> _WHAT NEEDS TO BE DONE_
Each of the entries should be output exactly, with nothing left out.

(Stored data entries)

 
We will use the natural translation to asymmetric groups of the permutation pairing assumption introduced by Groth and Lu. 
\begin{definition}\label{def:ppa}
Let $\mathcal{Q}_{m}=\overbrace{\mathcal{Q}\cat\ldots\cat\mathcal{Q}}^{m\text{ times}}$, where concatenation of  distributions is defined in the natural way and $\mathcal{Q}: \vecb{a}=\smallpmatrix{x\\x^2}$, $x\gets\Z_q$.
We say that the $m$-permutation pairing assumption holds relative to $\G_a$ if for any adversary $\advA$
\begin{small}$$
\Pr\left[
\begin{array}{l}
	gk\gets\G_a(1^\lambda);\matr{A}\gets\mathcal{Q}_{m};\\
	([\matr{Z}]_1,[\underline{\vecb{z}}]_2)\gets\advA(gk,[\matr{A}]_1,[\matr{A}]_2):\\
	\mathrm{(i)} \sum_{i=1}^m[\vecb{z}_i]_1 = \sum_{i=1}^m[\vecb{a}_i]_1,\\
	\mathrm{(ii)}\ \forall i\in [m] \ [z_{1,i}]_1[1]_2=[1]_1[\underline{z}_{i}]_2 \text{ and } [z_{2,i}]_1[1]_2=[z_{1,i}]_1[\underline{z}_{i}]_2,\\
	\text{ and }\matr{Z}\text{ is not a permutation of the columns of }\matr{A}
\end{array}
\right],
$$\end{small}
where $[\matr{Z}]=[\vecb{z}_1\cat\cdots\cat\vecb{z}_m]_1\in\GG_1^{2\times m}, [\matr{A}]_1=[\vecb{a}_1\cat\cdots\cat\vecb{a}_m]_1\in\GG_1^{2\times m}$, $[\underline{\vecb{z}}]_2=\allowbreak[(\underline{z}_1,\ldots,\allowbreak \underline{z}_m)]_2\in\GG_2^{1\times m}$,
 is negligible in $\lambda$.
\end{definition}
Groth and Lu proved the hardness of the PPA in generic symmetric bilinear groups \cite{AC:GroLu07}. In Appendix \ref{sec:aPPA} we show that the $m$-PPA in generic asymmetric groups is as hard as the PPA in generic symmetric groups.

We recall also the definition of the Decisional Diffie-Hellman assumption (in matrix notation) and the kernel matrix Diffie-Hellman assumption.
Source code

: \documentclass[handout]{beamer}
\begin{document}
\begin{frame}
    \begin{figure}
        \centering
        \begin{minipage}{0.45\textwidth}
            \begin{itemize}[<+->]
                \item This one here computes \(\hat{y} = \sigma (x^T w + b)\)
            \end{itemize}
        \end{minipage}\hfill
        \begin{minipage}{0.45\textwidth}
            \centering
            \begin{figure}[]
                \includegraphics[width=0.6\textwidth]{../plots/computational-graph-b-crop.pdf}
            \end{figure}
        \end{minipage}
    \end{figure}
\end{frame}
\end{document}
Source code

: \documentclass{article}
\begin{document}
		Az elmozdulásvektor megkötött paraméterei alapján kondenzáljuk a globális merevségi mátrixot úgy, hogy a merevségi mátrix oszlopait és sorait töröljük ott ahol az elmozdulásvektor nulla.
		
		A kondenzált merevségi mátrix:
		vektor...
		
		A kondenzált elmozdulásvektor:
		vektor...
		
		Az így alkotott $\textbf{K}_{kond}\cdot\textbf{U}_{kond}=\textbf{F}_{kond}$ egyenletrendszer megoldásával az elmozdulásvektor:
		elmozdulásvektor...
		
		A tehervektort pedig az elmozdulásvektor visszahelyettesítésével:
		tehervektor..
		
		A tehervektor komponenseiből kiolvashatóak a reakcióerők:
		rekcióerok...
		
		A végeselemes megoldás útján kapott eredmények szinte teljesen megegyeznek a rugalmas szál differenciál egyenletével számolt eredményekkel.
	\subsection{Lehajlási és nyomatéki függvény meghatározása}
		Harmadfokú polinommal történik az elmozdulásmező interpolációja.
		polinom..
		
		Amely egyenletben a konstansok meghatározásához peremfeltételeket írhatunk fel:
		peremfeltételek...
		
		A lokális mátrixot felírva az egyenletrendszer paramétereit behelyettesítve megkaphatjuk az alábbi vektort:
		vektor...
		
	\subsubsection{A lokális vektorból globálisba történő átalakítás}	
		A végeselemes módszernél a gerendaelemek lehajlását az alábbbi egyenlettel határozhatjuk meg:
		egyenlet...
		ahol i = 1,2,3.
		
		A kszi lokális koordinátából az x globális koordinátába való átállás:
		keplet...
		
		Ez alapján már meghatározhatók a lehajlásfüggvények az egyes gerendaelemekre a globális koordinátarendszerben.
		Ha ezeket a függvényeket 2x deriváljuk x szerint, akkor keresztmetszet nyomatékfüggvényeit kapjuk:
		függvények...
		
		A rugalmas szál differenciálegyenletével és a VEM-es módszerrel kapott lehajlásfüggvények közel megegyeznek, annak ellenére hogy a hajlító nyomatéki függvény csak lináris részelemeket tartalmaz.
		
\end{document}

> _WRITTEN ANSWER_
We will use the natural translation to asymmetric groups of the permutation pairing assumption introduced by Groth and Lu. 
\begin{definition}\label{def:ppa}
Let $\mathcal{Q}_{m}=\overbrace{\mathcal{Q}\cat\ldots\cat\mathcal{Q}}^{m\text{ times}}$, where concatenation of  distributions is defined in the natural way and $\mathcal{Q}: \vecb{a}=\smallpmatrix{x\\x^2}$, $x\gets\Z_q$.
We say that the $m$-permutation pairing assumption holds relative to $\G_a$ if for any adversary $\advA$
\begin{small}$$
\Pr\left[
\begin{array}{l}
	gk\gets\G_a(1^\lambda);\matr{A}\gets\mathcal{Q}_{m};\\
	([\matr{Z}]_1,[\underline{\vecb{z}}]_2)\gets\advA(gk,[\matr{A}]_1,[\matr{A}]_2):\\
	\mathrm{(i)} \sum_{i=1}^m[\vecb{z}_i]_1 = \sum_{i=1}^m[\vecb{a}_i]_1,\\
	\mathrm{(ii)}\ \forall i\in [m] \ [z_{1,i}]_1[1]_2=[1]_1[\underline{z}_{i}]_2 \text{ and } [z_{2,i}]_1[1]_2=[z_{1,i}]_1[\underline{z}_{i}]_2,\\
	\text{ and }\matr{Z}\text{ is not a permutation of the columns of }\matr{A}
\end{array}
\right],
$$\end{small}
where $[\matr{Z}]=[\vecb{z}_1\cat\cdots\cat\vecb{z}_m]_1\in\GG_1^{2\times m}, [\matr{A}]_1=[\vecb{a}_1\cat\cdots\cat\vecb{a}_m]_1\in\GG_1^{2\times m}$, $[\underline{\vecb{z}}]_2=\allowbreak[(\underline{z}_1,\ldots,\allowbreak \underline{z}_m)]_2\in\GG_2^{1\times m}$,
 is negligible in $\lambda$.
\end{definition}
Groth and Lu proved the hardness of the PPA in generic symmetric bilinear groups \cite{AC:GroLu07}. In Appendix \ref{sec:aPPA} we show that the $m$-PPA in generic asymmetric groups is as hard as the PPA in generic symmetric groups.

We recall also the definition of the Decisional Diffie-Hellman assumption (in matrix notation) and the kernel matrix Diffie-Hellman assumption.
Source code

: \documentclass[handout]{beamer}
\begin{document}
\begin{frame}
    \begin{figure}
        \centering
        \begin{minipage}{0.45\textwidth}
            \begin{itemize}[<+->]
                \item This one here computes \(\hat{y} = \sigma (x^T w + b)\)
            \end{itemize}
        \end{minipage}\hfill
        \begin{minipage}{0.45\textwidth}
            \centering
            \begin{figure}[]
                \includegraphics[width=0.6\textwidth]{../plots/computational-graph-b-crop.pdf}
            \end{figure}
        \end{minipage}
    \end{figure}
\end{frame}
\end{document}
Source code

: \documentclass{article}
\begin{document}
		Az elmozdulásvektor megkötött paraméterei alapján kondenzáljuk a globális merevségi mátrixot úgy, hogy a merevségi mátrix oszlopait és sorait töröljük ott ahol az elmozdulásvektor nulla.
		
		A kondenzált merevségi mátrix:
		vektor...
		
		A kondenzált elmozdulásvektor:
		vektor...
		
		Az így alkotott $\textbf{K}_{kond}\cdot\textbf{U}_{kond}=\textbf{F}_{kond}$ egyenletrendszer megoldásával az elmozdulásvektor:
		elmozdulásvektor...
		
		A tehervektort pedig az elmozdulásvektor visszahelyettesítésével:
		tehervektor..
		
		A tehervektor komponenseiből kiolvashatóak a reakcióerők:
		rekcióerok...
		
		A végeselemes megoldás útján kapott eredmények szinte teljesen megegyeznek a rugalmas szál differenciál egyenletével számolt eredményekkel.
	\subsection{Lehajlási és nyomatéki függvény meghatározása}
		Harmadfokú polinommal történik az elmozdulásmező interpolációja.
		polinom..
		
		Amely egyenletben a konstansok meghatározásához peremfeltételeket írhatunk fel:
		peremfeltételek...
		
		A lokális mátrixot felírva az egyenletrendszer paramétereit behelyettesítve megkaphatjuk az alábbi vektort:
		vektor...
		
	\subsubsection{A lokális vektorból globálisba történő átalakítás}	
		A végeselemes módszernél a gerendaelemek lehajlását az alábbbi egyenlettel határozhatjuk meg:
		egyenlet...
		ahol i = 1,2,3.
		
		A kszi lokális koordinátából az x globális koordinátába való átállás:
		keplet...
		
		Ez alapján már meghatározhatók a lehajlásfüggvények az egyes gerendaelemekre a globális koordinátarendszerben.
		Ha ezeket a függvényeket 2x deriváljuk x szerint, akkor keresztmetszet nyomatékfüggvényeit kapjuk:
		függvények...
		
		A rugalmas szál differenciálegyenletével és a VEM-es módszerrel kapott lehajlásfüggvények közel megegyeznek, annak ellenére hogy a hajlító nyomatéki függvény csak lináris részelemeket tartalmaz.
		
\end{document}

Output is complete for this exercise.